This morning on the Today Show Matt Lauer hosted a segment on whether it’s healthy to put your kids on a vegan diet. The catalyst was the new children’s book Vegan Is Love, which is due out on April 24, and covers clothing choices and animal testing as well as following a vegan diet (no milk, cheese, eggs, meat, or fish). It’s a controversial look at veganism from Ruby Roth, who became vegan as an adult, and authored Why We Don’t Eat Animals in 2009.
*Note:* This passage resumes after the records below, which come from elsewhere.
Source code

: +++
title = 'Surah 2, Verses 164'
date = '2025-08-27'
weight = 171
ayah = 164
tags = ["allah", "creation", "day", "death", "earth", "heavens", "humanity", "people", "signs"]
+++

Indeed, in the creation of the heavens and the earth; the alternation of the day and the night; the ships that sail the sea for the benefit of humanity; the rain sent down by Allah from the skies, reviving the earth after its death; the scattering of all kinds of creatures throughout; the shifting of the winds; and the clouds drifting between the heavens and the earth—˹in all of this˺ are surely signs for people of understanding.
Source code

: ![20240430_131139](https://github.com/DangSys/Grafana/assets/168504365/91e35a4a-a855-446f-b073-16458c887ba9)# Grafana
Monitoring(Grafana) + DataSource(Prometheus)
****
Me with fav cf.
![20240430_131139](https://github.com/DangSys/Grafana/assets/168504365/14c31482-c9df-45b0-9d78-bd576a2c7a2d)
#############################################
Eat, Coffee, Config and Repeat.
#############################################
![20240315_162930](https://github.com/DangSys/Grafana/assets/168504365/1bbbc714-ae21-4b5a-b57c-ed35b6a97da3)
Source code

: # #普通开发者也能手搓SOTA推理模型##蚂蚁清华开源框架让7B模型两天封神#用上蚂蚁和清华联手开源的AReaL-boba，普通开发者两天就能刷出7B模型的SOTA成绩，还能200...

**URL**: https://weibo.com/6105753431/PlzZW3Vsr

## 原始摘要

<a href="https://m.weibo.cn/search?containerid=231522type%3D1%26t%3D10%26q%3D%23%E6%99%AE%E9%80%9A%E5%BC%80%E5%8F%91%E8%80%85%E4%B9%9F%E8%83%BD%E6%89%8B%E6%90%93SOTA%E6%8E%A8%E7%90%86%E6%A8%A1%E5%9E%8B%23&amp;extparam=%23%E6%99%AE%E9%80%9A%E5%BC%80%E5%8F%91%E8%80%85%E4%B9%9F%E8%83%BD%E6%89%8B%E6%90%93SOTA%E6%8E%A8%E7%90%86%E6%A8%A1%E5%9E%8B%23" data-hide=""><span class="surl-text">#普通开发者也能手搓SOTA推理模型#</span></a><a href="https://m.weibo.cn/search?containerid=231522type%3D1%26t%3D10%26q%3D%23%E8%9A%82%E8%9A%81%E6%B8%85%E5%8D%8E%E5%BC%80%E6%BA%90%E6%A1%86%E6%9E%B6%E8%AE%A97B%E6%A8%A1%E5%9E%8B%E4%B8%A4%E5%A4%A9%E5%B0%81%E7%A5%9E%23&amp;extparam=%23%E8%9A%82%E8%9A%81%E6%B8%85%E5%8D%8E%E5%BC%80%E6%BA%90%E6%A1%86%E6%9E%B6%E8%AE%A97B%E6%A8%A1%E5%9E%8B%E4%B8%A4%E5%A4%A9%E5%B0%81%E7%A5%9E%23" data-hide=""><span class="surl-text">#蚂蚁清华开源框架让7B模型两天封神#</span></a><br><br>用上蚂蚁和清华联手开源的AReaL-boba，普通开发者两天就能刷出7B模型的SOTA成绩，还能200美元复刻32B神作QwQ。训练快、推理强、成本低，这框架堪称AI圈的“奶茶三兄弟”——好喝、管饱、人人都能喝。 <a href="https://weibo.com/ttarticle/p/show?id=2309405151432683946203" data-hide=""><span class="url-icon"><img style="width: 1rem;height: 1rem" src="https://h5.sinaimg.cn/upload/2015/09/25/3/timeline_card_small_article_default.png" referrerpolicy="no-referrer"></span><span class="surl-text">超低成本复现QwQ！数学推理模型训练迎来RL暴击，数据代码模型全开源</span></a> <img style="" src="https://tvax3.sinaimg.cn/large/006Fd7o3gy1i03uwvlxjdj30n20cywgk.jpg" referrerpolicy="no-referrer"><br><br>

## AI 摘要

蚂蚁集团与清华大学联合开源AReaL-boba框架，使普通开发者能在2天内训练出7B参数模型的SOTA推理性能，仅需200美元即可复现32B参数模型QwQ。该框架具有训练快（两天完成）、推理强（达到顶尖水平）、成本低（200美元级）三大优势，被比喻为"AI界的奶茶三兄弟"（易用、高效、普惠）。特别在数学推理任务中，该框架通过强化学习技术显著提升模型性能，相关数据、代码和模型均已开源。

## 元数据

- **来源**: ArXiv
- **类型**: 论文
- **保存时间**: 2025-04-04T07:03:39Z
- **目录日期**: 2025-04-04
Vegan Is Love is ruffling feathers because it includes violent images of animals being slaughtered and illustrations of wounded animals used in animal testing, as well as strong language about what it means to be vegan. “All animals raised for meat and dairy are captured and killed in the end,” Roth writes. “Their deaths are violent and sad. As vegans we do not bring the pain and suffering of any animal into our happy, healthy bodies.”
Roth’s 7-year-old stepdaughter diet Akira follows a strict vegan diet. When her classmates are indulging in a treat at school, Akira asks whether it’s vegan, and if it’s not, she declines to eat it. She says that her favorite food is kale.
On this morning’s Today Show segment, nutritionist Heiki Skolnik said that it’s possible from a nutritional standpoint to be a healthy vegan at any age as long as the diet is carefully planned and monitored. But she objected to what she called the book’s “scare tactics.” “Teaching kids to fear food is not typically a healthy way to approach it,” she explained. Child psychologist Jennifer Hartstein, who joined Skolnik on the show, added that kids could interpret the title as people who aren’t vegan don’t get to feel love or are creating hate or bad feelings.
I have several issues here. For starters, childhood is stressful enough without freaking your kids out about what they eat. A vegan diet can leave a child deficient in certain vitamins and nutrients if it’s not carefully conceived. Furthermore, a 7-year-old should have the ability to explore different types of foods without such rigorous expectations from her parents. She needs to be educated about food and what it means to eat well, so that she can learn how to make smart dietary decisions on her own. Then there’s the social aspect. If you start your child on a vegan diet (or any very regimented diet) at a young age, are you setting her up to be ostracized at a time when she should be developing important social skills and learning how to deal with others?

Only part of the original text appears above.